Sin embargo, Neville dijo en voz baja:
—Gracias, mamá.
Su madre se alejó tambaleándose por el pasillo y tarareando algo. Neville miró a los demás con expresión desafiante, como si los retara a reírse, pero Harry no creía haber visto en su vida nada menos divertido que esa situación.
—Bueno, será mejor que volvamos —dijo la señora Longbottom con un suspiro, y se puso unos largos guantes verdes—. Ha sido un placer conoceros. Neville, tira ese envoltorio a la papelera, tu madre ya debe de haberte dado suficientes para empapelar tu dormitorio.
Pero cuando se marchaban, Harry vio que Neville se metía el envoltorio del chicle en el bolsillo.
La puerta se cerró detrás de ellos.
—No lo sabía —comentó Hermione, que parecía a punto de llorar.

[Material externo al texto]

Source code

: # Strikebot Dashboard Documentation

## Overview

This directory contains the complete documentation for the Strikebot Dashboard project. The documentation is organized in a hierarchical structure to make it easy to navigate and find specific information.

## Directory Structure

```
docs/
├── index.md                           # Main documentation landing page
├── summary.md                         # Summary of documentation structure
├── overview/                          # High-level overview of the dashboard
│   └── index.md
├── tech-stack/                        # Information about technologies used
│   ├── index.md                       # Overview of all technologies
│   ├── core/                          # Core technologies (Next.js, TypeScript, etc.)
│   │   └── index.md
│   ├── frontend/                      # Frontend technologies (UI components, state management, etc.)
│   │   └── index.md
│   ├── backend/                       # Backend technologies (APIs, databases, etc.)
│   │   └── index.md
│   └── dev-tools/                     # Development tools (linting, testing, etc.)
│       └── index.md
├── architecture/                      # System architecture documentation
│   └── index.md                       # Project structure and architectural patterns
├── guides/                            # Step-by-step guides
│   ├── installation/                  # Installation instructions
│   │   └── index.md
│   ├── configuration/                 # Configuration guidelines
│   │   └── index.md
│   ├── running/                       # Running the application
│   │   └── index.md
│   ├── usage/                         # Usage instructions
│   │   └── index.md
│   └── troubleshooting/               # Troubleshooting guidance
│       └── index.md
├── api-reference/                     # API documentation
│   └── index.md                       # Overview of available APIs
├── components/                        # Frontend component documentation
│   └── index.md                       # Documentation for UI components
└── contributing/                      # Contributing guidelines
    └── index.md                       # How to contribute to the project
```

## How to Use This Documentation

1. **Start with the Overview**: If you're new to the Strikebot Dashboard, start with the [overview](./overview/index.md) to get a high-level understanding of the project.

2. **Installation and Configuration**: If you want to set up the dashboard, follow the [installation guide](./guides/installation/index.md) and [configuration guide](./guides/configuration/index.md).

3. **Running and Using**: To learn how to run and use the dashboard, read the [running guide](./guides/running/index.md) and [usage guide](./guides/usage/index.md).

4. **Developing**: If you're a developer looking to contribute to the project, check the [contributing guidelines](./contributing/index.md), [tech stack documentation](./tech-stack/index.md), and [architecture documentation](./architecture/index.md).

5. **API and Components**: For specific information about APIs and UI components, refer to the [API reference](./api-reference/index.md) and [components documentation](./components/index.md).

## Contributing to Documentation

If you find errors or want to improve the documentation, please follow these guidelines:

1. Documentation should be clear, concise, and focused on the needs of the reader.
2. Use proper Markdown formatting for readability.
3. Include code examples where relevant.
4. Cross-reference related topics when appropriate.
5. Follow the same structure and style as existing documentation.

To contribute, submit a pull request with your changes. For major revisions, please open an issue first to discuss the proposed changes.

—Yo tampoco —dijo Ron con voz ronca.
—Ni yo —susurró Ginny.
Todos miraron a Harry.
—Yo sí —admitió él con tristeza—. Me lo contó Dumbledore, pero prometí que no se lo revelaría a nadie… Por eso fue por lo que enviaron a Bellatrix Lestrange a Azkaban, por utilizar la maldición cruciatus contra los padres de Neville hasta que perdieron la razón.
—¿Eso hizo Bellatrix Lestrange? —susurró Hermione, horrorizada—. ¿Esa mujer cuya fotografía Kreacher guarda en su cubil?
Se hizo un largo silencio que Lockhart interrumpió con voz enojada:
—¡Eh, no he aprendido a escribir con letra cursiva para nada!